BEGIN Dataset extract

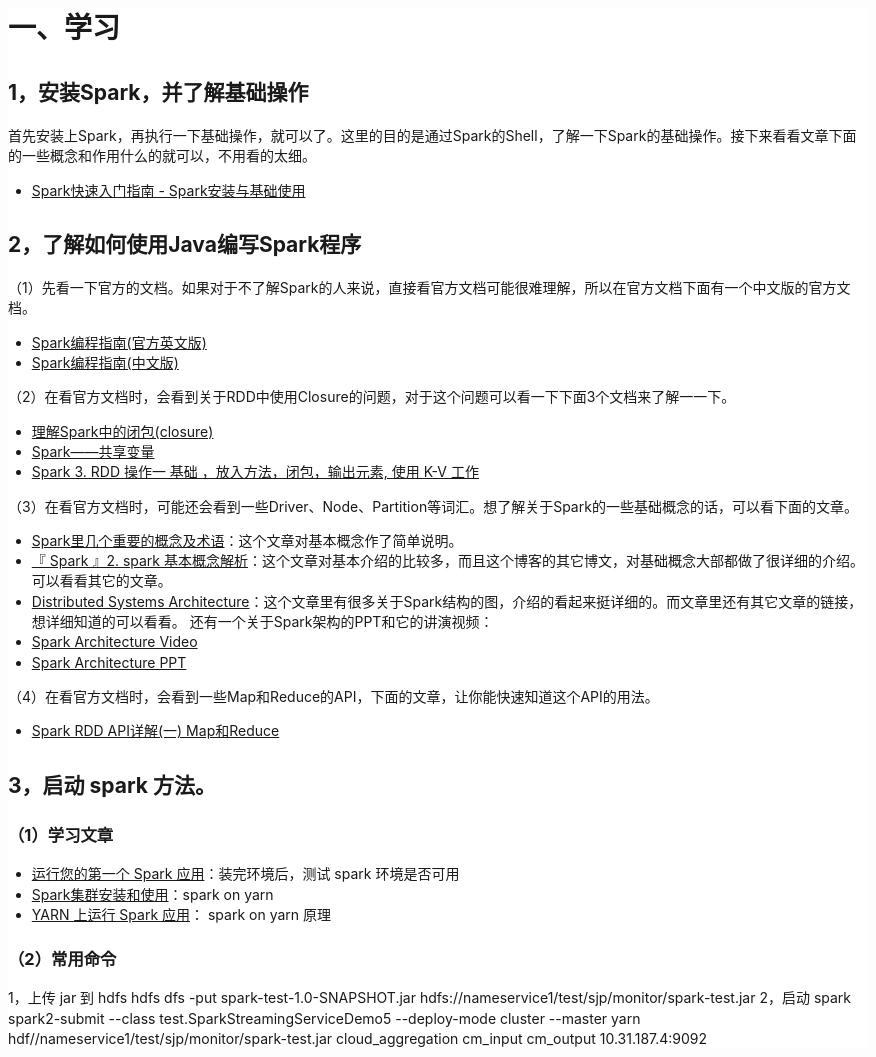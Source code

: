 
# 一、学习
## 1，安装Spark，并了解基础操作
首先安装上Spark，再执行一下基础操作，就可以了。这里的目的是通过Spark的Shell，了解一下Spark的基础操作。接下来看看文章下面的一些概念和作用什么的就可以，不用看的太细。

- [Spark快速入门指南 - Spark安装与基础使用](http://dblab.xmu.edu.cn/blog/spark-quick-start-guide/)


## 2，了解如何使用Java编写Spark程序
（1）先看一下官方的文档。如果对于不了解Spark的人来说，直接看官方文档可能很难理解，所以在官方文档下面有一个中文版的官方文档。

- [Spark编程指南(官方英文版)](http://spark.apache.org/docs/latest/programming-guide.html#initializing-spark)
- [Spark编程指南(中文版)](https://strongyoung.gitbooks.io/spark-programming-guide/content/)

（2）在看官方文档时，会看到关于RDD中使用Closure的问题，对于这个问题可以看一下下面3个文档来了解一一下。

- [理解Spark中的闭包(closure)](http://blog.csdn.net/u014729236/article/details/46662181)
- [Spark——共享变量](http://www.solinx.co/archives/570)
- [Spark 3. RDD 操作一 基础 ，放入方法，闭包，输出元素, 使用 K-V 工作](http://www.jianshu.com/p/ea41a6d02f34)

（3）在看官方文档时，可能还会看到一些Driver、Node、Partition等词汇。想了解关于Spark的一些基础概念的话，可以看下面的文章。

- [Spark里几个重要的概念及术语](http://blog.csdn.net/oopsoom/article/details/23857949)：这个文章对基本概念作了简单说明。
- [『 Spark 』2. spark 基本概念解析](http://litaotao.github.io/spark-questions-concepts)：这个文章对基本介绍的比较多，而且这个博客的其它博文，对基础概念大部都做了很详细的介绍。可以看看其它的文章。
- [Distributed Systems Architecture](https://0x0fff.com/spark-architecture-shuffle/)：这个文章里有很多关于Spark结构的图，介绍的看起来挺详细的。而文章里还有其它文章的链接，想详细知道的可以看看。
还有一个关于Spark架构的PPT和它的讲演视频：
- [Spark Architecture Video](https://0x0fff.com/spark-architecture-video/)
- [Spark Architecture PPT](https://0x0fff.com/spark-architecture-talk/)

（4）在看官方文档时，会看到一些Map和Reduce的API，下面的文章，让你能快速知道这个API的用法。

- [Spark RDD API详解(一) Map和Reduce](https://www.zybuluo.com/jewes/note/35032)

## 3，启动 spark 方法。
### （1）学习文章
- [运行您的第一个 Spark 应用](http://cwiki.apachecn.org/pages/viewpage.action?pageId=2886790)：装完环境后，测试 spark 环境是否可用
- [Spark集群安装和使用](http://blog.javachen.com/2014/07/01/spark-install-and-usage.html)：spark on yarn
- [YARN 上运行 Spark 应用](http://cwiki.apachecn.org/pages/viewpage.action?pageId=2886869)： spark on yarn 原理

### （2）常用命令
1，上传 jar 到 hdfs
hdfs dfs -put spark-test-1.0-SNAPSHOT.jar hdfs://nameservice1/test/sjp/monitor/spark-test.jar
2，启动 spark
spark2-submit --class test.SparkStreamingServiceDemo5 --deploy-mode cluster --master yarn hdf//nameservice1/test/sjp/monitor/spark-test.jar cloud_aggregation cm_input cm_output 10.31.187.4:9092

END Dataset extract

_Work request_
Each line from the one containing "- [YARN 上运行" through the last line of the entries above is to be returned exactly, and no others.

_Written answer_
- [YARN 上运行 Spark 应用](http://cwiki.apachecn.org/pages/viewpage.action?pageId=2886869)： spark on yarn 原理

### （2）常用命令
1，上传 jar 到 hdfs
hdfs dfs -put spark-test-1.0-SNAPSHOT.jar hdfs://nameservice1/test/sjp/monitor/spark-test.jar
2，启动 spark
spark2-submit --class test.SparkStreamingServiceDemo5 --deploy-mode cluster --master yarn hdf//nameservice1/test/sjp/monitor/spark-test.jar cloud_aggregation cm_input cm_output 10.31.187.4:9092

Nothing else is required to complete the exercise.